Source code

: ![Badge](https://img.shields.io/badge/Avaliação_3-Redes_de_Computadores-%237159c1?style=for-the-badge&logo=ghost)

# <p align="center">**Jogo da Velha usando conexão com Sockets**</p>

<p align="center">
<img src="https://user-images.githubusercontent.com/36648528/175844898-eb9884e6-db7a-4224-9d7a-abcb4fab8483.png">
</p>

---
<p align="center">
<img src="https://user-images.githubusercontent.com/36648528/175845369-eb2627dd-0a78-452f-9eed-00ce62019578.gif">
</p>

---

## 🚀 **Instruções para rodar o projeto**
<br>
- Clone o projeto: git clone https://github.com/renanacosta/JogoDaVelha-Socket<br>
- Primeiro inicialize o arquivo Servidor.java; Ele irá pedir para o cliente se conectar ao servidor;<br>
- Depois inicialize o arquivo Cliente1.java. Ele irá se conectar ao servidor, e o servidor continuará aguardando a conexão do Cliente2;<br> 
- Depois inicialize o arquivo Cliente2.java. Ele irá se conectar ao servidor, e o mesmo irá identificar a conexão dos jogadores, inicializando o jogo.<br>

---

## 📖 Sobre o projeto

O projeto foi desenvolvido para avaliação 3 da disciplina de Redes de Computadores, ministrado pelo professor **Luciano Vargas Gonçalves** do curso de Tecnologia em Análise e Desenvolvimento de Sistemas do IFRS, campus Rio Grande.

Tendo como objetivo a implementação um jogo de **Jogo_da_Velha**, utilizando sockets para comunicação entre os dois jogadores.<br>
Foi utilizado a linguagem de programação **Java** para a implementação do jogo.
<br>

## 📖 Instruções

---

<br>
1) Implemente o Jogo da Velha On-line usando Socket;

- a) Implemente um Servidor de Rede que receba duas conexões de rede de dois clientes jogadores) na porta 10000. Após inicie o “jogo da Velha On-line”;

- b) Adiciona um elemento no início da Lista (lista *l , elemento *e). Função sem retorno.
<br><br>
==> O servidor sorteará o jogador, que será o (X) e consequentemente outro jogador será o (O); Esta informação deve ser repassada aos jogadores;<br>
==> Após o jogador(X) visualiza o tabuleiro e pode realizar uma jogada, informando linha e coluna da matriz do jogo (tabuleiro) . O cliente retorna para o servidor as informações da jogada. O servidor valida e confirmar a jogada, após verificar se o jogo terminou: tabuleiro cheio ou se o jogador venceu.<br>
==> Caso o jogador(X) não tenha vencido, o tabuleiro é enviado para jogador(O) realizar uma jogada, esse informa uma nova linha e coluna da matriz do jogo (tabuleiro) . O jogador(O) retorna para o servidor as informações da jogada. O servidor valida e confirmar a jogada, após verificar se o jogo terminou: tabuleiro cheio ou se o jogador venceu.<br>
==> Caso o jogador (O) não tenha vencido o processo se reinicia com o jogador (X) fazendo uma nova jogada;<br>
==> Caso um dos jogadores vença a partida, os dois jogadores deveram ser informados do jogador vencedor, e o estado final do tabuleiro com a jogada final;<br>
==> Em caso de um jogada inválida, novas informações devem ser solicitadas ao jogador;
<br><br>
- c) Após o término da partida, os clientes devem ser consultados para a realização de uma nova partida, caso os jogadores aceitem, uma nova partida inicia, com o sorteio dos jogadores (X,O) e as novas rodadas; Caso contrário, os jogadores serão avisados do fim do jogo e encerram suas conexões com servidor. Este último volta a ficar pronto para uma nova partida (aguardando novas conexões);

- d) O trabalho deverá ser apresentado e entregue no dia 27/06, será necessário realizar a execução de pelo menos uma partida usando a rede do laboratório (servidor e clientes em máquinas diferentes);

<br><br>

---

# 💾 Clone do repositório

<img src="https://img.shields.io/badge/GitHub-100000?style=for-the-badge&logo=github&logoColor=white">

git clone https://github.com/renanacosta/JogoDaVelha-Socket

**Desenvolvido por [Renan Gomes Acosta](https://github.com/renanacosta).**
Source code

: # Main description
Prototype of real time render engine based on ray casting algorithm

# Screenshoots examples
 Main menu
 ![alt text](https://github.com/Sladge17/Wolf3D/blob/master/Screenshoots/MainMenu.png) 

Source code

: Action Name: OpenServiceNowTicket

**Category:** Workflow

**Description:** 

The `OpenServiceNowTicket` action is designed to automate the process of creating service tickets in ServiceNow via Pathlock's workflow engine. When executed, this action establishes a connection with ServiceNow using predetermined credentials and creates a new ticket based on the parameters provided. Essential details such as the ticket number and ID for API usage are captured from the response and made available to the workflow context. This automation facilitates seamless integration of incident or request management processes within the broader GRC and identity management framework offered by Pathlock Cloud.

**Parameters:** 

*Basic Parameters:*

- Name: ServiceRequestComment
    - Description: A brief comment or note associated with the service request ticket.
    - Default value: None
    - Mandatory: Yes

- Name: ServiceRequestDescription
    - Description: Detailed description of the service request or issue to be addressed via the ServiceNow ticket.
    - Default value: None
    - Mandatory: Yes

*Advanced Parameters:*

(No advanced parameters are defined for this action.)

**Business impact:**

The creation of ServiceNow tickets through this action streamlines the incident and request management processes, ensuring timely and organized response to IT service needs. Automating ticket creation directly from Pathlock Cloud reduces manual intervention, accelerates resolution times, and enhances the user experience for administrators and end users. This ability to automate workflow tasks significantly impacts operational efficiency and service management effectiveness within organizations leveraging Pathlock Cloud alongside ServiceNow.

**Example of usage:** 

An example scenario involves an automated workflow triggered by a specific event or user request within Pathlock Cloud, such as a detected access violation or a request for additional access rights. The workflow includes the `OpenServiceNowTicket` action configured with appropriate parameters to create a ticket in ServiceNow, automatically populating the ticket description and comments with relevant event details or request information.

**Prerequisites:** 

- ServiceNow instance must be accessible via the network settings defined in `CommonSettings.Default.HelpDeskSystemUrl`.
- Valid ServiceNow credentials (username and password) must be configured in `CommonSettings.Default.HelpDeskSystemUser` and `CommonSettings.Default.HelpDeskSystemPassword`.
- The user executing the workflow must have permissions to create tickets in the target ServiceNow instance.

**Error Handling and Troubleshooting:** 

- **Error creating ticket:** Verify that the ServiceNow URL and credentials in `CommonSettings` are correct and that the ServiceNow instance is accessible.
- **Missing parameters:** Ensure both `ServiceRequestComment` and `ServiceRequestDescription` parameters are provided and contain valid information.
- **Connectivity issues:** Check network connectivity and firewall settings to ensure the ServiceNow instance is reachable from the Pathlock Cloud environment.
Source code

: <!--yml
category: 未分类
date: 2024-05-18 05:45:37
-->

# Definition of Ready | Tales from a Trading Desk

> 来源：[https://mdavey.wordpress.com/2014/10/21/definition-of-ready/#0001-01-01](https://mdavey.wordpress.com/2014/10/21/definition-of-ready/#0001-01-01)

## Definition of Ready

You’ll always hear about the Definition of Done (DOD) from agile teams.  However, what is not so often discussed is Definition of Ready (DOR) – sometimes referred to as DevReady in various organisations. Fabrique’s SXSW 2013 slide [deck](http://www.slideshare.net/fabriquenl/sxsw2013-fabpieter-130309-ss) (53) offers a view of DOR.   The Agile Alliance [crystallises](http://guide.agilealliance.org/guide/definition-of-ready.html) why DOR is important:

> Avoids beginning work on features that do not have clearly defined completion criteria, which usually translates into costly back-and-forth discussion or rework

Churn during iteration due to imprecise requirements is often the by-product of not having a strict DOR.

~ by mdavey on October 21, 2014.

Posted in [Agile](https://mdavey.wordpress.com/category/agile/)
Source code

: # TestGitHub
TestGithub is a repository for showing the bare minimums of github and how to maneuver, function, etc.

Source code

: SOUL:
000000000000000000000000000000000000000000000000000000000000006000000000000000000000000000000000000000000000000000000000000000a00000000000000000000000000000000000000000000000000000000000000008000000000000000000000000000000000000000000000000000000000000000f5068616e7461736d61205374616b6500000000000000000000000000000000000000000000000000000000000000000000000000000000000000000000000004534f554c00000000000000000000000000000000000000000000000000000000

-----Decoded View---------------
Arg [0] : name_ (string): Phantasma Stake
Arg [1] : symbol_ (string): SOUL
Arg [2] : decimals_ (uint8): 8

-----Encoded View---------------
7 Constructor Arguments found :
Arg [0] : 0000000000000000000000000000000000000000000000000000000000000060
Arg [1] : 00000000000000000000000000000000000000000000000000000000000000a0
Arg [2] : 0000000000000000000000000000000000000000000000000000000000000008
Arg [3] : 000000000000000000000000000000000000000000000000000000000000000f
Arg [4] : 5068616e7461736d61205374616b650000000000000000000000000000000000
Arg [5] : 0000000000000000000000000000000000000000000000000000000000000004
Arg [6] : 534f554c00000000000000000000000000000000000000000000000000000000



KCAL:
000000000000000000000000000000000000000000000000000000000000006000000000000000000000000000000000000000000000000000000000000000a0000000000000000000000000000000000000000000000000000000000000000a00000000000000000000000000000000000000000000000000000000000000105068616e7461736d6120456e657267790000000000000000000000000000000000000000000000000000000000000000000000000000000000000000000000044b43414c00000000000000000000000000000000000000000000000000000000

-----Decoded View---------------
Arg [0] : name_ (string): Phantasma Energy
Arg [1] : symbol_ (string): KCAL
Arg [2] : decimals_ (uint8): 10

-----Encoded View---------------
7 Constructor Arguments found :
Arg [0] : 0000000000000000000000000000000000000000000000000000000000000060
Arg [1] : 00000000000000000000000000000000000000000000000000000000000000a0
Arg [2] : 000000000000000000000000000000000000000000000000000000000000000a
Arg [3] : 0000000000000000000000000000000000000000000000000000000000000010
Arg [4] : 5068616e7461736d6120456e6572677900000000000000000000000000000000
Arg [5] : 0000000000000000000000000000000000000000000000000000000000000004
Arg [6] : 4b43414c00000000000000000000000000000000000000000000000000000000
========================================================================
Task prompt:
Give again exactly, and only, the lines above starting at the one with "- Primeiro inicialize" and ending at the one with "## 📖 Sobre o projeto".

Your solution:
- Primeiro inicialize o arquivo Servidor.java; Ele irá pedir para o cliente se conectar ao servidor;<br>
- Depois inicialize o arquivo Cliente1.java. Ele irá se conectar ao servidor, e o servidor continuará aguardando a conexão do Cliente2;<br> 
- Depois inicialize o arquivo Cliente2.java. Ele irá se conectar ao servidor, e o mesmo irá identificar a conexão dos jogadores, inicializando o jogo.<br>

---

## 📖 Sobre o projeto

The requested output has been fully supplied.